Objectives/Aims The amygdala, orbitofrontal cortex (OFC) and medial prefrontal cortex (mPFC) form a crucial part of the emotion circuit and their dysfunction is implicated in affective disorders attested by numerous functional magnetic resonance (fMRI) studies. However, the precise nature of emotion induced spectral responses and interactions amongst this circuitry have not been investigated with direct human intracranial recordings which may enable new knowledge for neuromodulation and translational benefits.

Methods We acquired intracranial electroencephalography (iEEG) data from a cohort of 35 patients with intractable epilepsy, who underwent an emotional picture viewing task localising 71 contacts in the amygdala, 31 in OFC and 43 in mPFC. We first quantified high frequency activity (30–140 Hz) responses and subsequently assessed the lower frequency spectral dynamics. Finally, we investigated connectivity between these regions, with a hierarchical approach using functional undirected connectivity (coherence), functional direct connectivity (spectral granger causality) and model based-effective connectivity (dynamic causal modelling – DCM).

Results Emotional stimuli induced high frequency responses in the amygdala, but which were remarkably absent in the OFC and mPFC. All three regions showed valence dependent differences in lower frequencies in theta (amygdala), alpha (OFC) and beta. In particular, beta activity was increased to negative relative to positive stimuli in both the amygdala and OFC with the opposite direction of effect was observed in the mPFC. Functional connectivity analyses showed predominant bi-directional coupling in low frequency (<12 Hz) range. Ultimately, effective connectivity analyses revealed unidirectional connectivity from mPFC to the amygdala and bidirectional communication between OFC-amygdala and OFC-mPFC.

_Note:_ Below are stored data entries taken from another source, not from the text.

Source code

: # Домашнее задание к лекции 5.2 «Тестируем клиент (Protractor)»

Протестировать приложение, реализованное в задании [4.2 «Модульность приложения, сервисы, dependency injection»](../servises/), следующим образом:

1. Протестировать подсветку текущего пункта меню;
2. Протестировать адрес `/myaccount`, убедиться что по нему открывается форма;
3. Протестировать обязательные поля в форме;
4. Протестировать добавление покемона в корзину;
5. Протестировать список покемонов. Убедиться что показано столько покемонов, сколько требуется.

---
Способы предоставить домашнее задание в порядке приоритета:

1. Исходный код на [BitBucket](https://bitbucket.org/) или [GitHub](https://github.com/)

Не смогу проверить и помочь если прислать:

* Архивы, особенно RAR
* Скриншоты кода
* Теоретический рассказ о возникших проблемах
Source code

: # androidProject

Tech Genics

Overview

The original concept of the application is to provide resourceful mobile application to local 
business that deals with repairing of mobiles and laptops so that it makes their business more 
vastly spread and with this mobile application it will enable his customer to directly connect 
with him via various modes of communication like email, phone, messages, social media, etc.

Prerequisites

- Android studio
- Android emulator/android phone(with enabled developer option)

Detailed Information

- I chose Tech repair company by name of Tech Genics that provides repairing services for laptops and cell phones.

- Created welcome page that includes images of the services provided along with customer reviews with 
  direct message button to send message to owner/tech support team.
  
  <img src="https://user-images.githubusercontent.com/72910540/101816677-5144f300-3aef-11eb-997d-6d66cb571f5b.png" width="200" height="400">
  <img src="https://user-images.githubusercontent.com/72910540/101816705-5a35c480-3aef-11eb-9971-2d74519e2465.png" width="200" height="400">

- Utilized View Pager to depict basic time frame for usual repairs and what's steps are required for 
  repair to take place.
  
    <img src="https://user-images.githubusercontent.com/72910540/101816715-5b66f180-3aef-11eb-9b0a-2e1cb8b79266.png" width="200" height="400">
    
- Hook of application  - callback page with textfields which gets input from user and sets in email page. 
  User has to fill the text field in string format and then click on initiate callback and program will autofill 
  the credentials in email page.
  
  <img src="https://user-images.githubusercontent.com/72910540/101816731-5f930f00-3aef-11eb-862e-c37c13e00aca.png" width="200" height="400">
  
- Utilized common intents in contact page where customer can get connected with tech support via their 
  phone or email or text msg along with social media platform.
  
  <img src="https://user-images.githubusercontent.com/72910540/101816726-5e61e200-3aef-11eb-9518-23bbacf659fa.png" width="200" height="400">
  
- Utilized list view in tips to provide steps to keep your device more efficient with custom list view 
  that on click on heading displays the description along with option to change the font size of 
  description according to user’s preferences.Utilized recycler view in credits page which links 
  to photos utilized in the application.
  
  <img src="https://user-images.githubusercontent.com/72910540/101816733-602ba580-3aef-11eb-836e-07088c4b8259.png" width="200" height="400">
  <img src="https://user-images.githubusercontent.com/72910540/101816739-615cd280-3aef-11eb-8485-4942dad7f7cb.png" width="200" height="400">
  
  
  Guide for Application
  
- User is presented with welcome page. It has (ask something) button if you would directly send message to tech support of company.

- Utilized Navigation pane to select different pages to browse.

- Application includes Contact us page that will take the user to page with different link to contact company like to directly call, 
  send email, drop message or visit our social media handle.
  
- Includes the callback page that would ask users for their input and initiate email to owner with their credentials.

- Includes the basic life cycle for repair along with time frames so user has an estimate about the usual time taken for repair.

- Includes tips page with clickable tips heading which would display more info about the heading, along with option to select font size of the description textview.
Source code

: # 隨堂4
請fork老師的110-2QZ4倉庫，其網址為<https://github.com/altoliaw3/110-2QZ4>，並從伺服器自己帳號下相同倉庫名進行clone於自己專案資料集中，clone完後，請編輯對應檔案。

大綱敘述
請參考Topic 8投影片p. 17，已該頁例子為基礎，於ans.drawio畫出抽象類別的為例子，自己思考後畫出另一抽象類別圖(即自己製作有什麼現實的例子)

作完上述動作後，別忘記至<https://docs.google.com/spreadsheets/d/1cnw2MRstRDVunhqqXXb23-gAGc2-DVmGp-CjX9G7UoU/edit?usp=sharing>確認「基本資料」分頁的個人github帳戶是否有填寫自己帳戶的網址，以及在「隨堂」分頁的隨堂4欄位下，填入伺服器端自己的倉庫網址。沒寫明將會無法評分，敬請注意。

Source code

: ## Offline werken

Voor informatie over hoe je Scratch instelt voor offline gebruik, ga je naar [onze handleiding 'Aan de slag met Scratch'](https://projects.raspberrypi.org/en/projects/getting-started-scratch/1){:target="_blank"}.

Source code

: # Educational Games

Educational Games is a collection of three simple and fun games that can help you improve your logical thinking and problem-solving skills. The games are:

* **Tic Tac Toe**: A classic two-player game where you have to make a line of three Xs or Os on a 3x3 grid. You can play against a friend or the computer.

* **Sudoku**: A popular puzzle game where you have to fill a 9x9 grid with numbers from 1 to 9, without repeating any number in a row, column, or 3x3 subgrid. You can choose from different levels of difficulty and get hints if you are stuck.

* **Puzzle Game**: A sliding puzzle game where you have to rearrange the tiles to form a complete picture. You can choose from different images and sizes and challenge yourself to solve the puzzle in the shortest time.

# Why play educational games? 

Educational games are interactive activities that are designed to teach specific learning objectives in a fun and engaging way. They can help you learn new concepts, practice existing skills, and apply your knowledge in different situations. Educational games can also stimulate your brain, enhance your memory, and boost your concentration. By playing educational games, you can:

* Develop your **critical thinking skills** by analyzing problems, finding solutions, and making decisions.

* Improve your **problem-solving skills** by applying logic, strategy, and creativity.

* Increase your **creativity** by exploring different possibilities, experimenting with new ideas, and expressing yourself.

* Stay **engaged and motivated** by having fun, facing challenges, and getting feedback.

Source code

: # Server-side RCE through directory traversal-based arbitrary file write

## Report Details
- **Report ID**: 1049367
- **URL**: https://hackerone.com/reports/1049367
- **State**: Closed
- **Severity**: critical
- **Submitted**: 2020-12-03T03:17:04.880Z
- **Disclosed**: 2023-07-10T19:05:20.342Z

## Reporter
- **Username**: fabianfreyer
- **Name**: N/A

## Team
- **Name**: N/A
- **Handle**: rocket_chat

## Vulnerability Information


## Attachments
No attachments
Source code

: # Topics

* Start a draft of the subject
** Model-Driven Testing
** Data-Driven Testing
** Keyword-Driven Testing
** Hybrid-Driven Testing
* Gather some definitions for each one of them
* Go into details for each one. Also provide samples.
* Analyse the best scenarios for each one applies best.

Conclusions Our findings demonstrate a complex orchestration of emotion induced spectral responses, in the amygdala, OFC and mPFC differentiating valence conditions. We demonstrate for the first time using direct intracranial recordings evidence for a top-down influence of mPFC over the amygdala and bidirectional connectivity between the OFC and the amygdala coupling during emotional processing, thus extending the current account of prefrontal-amygdala interaction. Future work could build on this and explore dynamic modulations and the effects of stimulation between these nodes and circuit with implications for neuromodulation targets for affective pathologies.